Updated: March 2, 2019 5:05:13 pm
Over Rs 2 lakh crore worth of loan defaults have been settled and fresh addition of non-performing assets of financial institutions has also come down after the Insolvency and Bankruptcy Code (IBC) came into being in 2016, said a top government official here Friday.
“I do not want IBC to be the first resort, we wanted it to be the last resort. What is the situation today is exactly that (last resort),” secretary to Ministry of Corporate Affairs Injeti Srinivas said.
He was speaking at the inaugural session of a three-day international conference on ‘Insolvency and Bankruptcy Laws: Global Response’ organised by ICFAI Law School, in association with Delaware Law School, Widener University and Insolvency and Bankruptcy Board of India.
The Reserve Bank report shows that the fresh addition to the NPAs has declined so has the overall NPS, Srinivas said.

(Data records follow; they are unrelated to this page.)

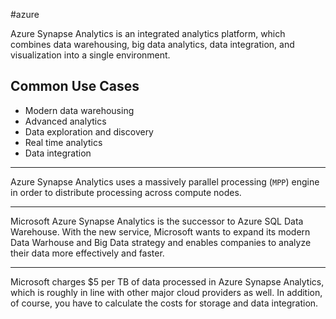 #azure 

Azure Synapse Analytics is an integrated analytics platform, which combines data warehousing, big data analytics, data integration, and visualization into a single environment.

## Common Use Cases
- Modern data warehousing
- Advanced analytics
- Data exploration and discovery
- Real time analytics
- Data integration

---

Azure Synapse Analytics uses a massively parallel processing (`MPP`) engine in order to distribute processing across compute nodes.

---

Microsoft Azure Synapse Analytics is the successor to Azure SQL Data Warehouse. With the new service, Microsoft wants to expand its modern Data Warhouse and Big Data strategy and enables companies to analyze their data more effectively and faster.

---

Microsoft charges $5 per TB of data processed in Azure Synapse Analytics, which is roughly in line with other major cloud providers as well. In addition, of course, you have to calculate the costs for storage and data integration.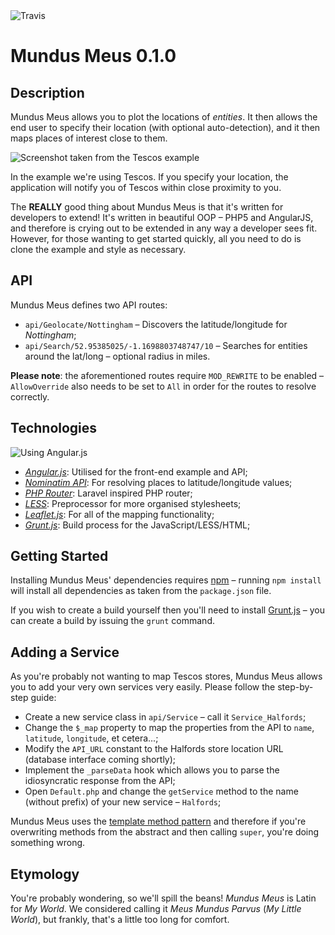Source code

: <img src="https://api.travis-ci.org/Wildhoney/mundus-meus.png" alt="Travis" />

Mundus Meus 0.1.0
===========

Description
-----------

Mundus Meus allows you to plot the locations of <em>entities</em>. It then allows the end user to specify their location (with optional auto-detection), and it then maps places of interest close to them.

<img src="https://dl.dropboxusercontent.com/s/03uaar440ofoerf/screenshot-0.1.0-alpha.png" alt="Screenshot taken from the Tescos example" />

In the example we're using Tescos. If you specify your location, the application will notify you of Tescos within close proximity to you.

The <strong>REALLY</strong> good thing about Mundus Meus is that it's written for developers to extend! It's written in beautiful OOP &ndash; PHP5 and AngularJS, and therefore is crying out to be extended in any way a developer sees fit. However, for those wanting to get started quickly, all you need to do is clone the example and style as necessary.

API
-----------

Mundus Meus defines two API routes:

 * `api/Geolocate/Nottingham` &ndash; Discovers the latitude/longitude for <i>Nottingham</i>;
 * `api/Search/52.95385025/-1.1698803748747/10` &ndash; Searches for entities around the lat/long &ndash; optional radius in miles.

**Please note**: the aforementioned routes require `MOD_REWRITE` to be enabled &ndash; `AllowOverride` also needs to be set to `All` in order for the routes to resolve correctly.

Technologies
-----------

<img src="http://angularjs.org/img/AngularJS-large.png" alt="Using Angular.js" />

 * <em><a href="http://angularjs.org/" target="_blank">Angular.js</a></em>: Utilised for the front-end example and API;
 * <em><a href="http://nominatim.openstreetmap.org/" target="_blank">Nominatim API</a></em>: For resolving places to latitude/longitude values;
 * <em><a href="https://github.com/jenssegers/php-router" target="_blank">PHP Router</a></em>: Laravel inspired PHP router;
 * <em><a href="http://lesscss.org/" target="_blank">LESS</a></em>: Preprocessor for more organised stylesheets;
 * <em><a href="http://www.leafletjs.com/" target="_blank">Leaflet.js</a></em>: For all of the mapping functionality;
 * <em><a href="http://www.gruntjs.com/" target="_blank">Grunt.js</a></em>: Build process for the JavaScript/LESS/HTML;

Getting Started
-----------

Installing Mundus Meus' dependencies requires <a href="https://npmjs.org/" target="_blank">npm</a> &ndash; running `npm install` will install all dependencies as taken from the `package.json` file.

If you wish to create a build yourself then you'll need to install <a href="http://www.gruntjs.com/" target="_blank">Grunt.js</a> &ndash; you can create a build by issuing the `grunt` command.

Adding a Service
-----------

As you're probably not wanting to map Tescos stores, Mundus Meus allows you to add your very own services very easily. Please follow the step-by-step guide:

 * Create a new service class in `api/Service` &ndash; call it `Service_Halfords`;
 * Change the `$_map` property to map the properties from the API to `name`, `latitude`, `longitude`, et cetera...;
 * Modify the `API_URL` constant to the Halfords store location URL (database interface coming shortly);
 * Implement the `_parseData` hook which allows you to parse the idiosyncratic response from the API;
 * Open `Default.php` and change the `getService` method to the name (without prefix) of your new service &ndash; `Halfords`;

Mundus Meus uses the <a href="http://en.wikipedia.org/wiki/Template_method_pattern" target="_blank">template method pattern</a> and therefore if you're overwriting methods from the abstract and then calling `super`, you're doing something wrong.

Etymology
-----------

You're probably wondering, so we'll spill the beans! <i>Mundus Meus</i> is Latin for <i>My World</i>. We considered calling it <i>Meus Mundus Parvus</i> (<i>My Little World</i>), but frankly, that's a little too long for comfort.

For every one case settled under the National Company Law Board Tribunal, nine cases have been settled outside the tribunal, he said.
Earlier, some businessmen used to develop ‘vested interest’ in failing businesses and as a result there was no competitive spirit among the entrepreneurs, he said.
The IBC brought in competition for entrepreneurship and capital, he said.
During the pre-IBC regime, it used to take over four years for resolution for sick companies and it cost 9 to 10 per cent insolvency cost to manage the assets, Srinivas further said.
The recovery rate then was around 25 to 26 per cent. In the last two years, this has changed, he said.
The recovery rate in 80-odd cases which have been resolved has been about 48 per cent and the insolvency cost has been less than one per cent, he said.